Quand on évoque l’apport spécifique de l’astrologie à l’astronomie ou si l’on préfère ce qui n’est pas en astrologie réductible aux seules données astronomiques, l’on pense aux diverses classifications des signes – notamment en trois et quatre groupes- aux domiciles des planètes en signes- voire aux divers aspects puisque l’astronomie ne saurait cautionner un intervalle plutôt qu’un autre. Un tel corpus n’offre pas un caractère tropicaliste, loin s’en faut, en dépit de certaines apparences.

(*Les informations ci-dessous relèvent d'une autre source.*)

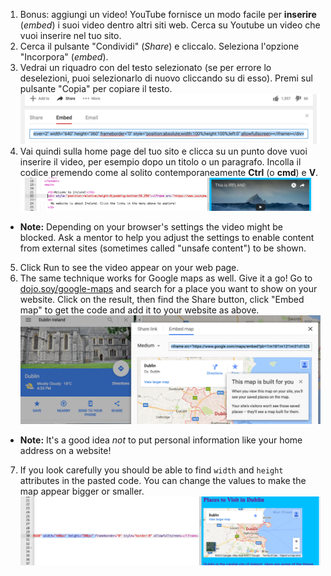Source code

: 1. Bonus: aggiungi un video! YouTube fornisce un modo facile per **inserire** (_embed_) i suoi video dentro altri siti web. Cerca su Youtube un video che vuoi inserire nel tuo sito. 
2. Cerca il pulsante "Condividi" (_Share_) e cliccalo. Seleziona l'opzione "Incorpora" (_embed_).
3. Vedrai un riquadro con del testo selezionato (se per errore lo deselezioni, puoi selezionarlo di nuovo cliccando su di esso). Premi sul pulsante "Copia" per copiare il testo.![](assets/EmbedYouTube.png)
4. Vai quindi sulla home page del tuo sito e clicca su un punto dove vuoi inserire il video, per esempio dopo un titolo o un paragrafo. Incolla il codice premendo come al solito contemporaneamente **Ctrl** \(o **cmd**\) e **V**. ![](assets/EmbedYouTube2.png)
 * **Note:** Depending on your browser's settings the video might be blocked. Ask a mentor to help you adjust the settings to enable content from external sites (sometimes called "unsafe content") to be shown.
5. Click Run to see the video appear on your web page.
6. The same technique works for Google maps as well. Give it a go! Go to [dojo.soy/google-maps](http://dojo.soy/google-maps) and search for a place you want to show on your website. Click on the result, then find the Share button, click "Embed map" to get the code and add it to your website as above. ![](assets/EmbedGoogleMap.png)
 * **Note:** It's a good idea _not_ to put personal information like your home address on a website!
7. If you look carefully you should be able to find `width` and `height` attributes in the pasted code. You can change the values to make the map appear bigger or smaller.![](assets/EmbeddedGoogleMapCode.png)




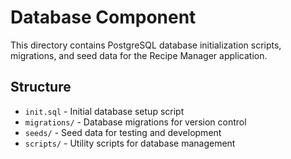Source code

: # Database Component

This directory contains PostgreSQL database initialization scripts, migrations, and seed data for the Recipe Manager application.

## Structure
- `init.sql` - Initial database setup script
- `migrations/` - Database migrations for version control
- `seeds/` - Seed data for testing and development
- `scripts/` - Utility scripts for database management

Prenons le problème autrement, à quoi ressemblerait l’astrologie si elle était réellement tropicaliste, c’est-à-dire se référait explicitement aux saisons pour son ancrage astronomique ? Sachant que chaque saison est bien spécifique, des signes appartenant à des saisons différentes voire opposées ne sauraient être réunis au sein d’un seul et même groupe, reliés à un seule et même planète ; les planètes placées dans des signes relevant de saisons différentes ne sauraient davantage être considérées reliées par des aspects « harmoniques ». Or, un tel principe n’est nullement respecté, tout se passe, bien au contraire, comme si la référence saisonnière était parfaitement indifférente ou en tout cas subsidiaire, supplétive, secondaire. C’est ainsi d’ailleurs que dans la Tétrabible, l’on peut lire (trad. Nicolas Bourdin, 1640) ;: « Voilà donc les propres vertus des étoiles comme elles ont été observées par les Anciens ; mais il faut aussi considérer les saisons de l’année : le printemps,l’été, l’automne et l’Hiver »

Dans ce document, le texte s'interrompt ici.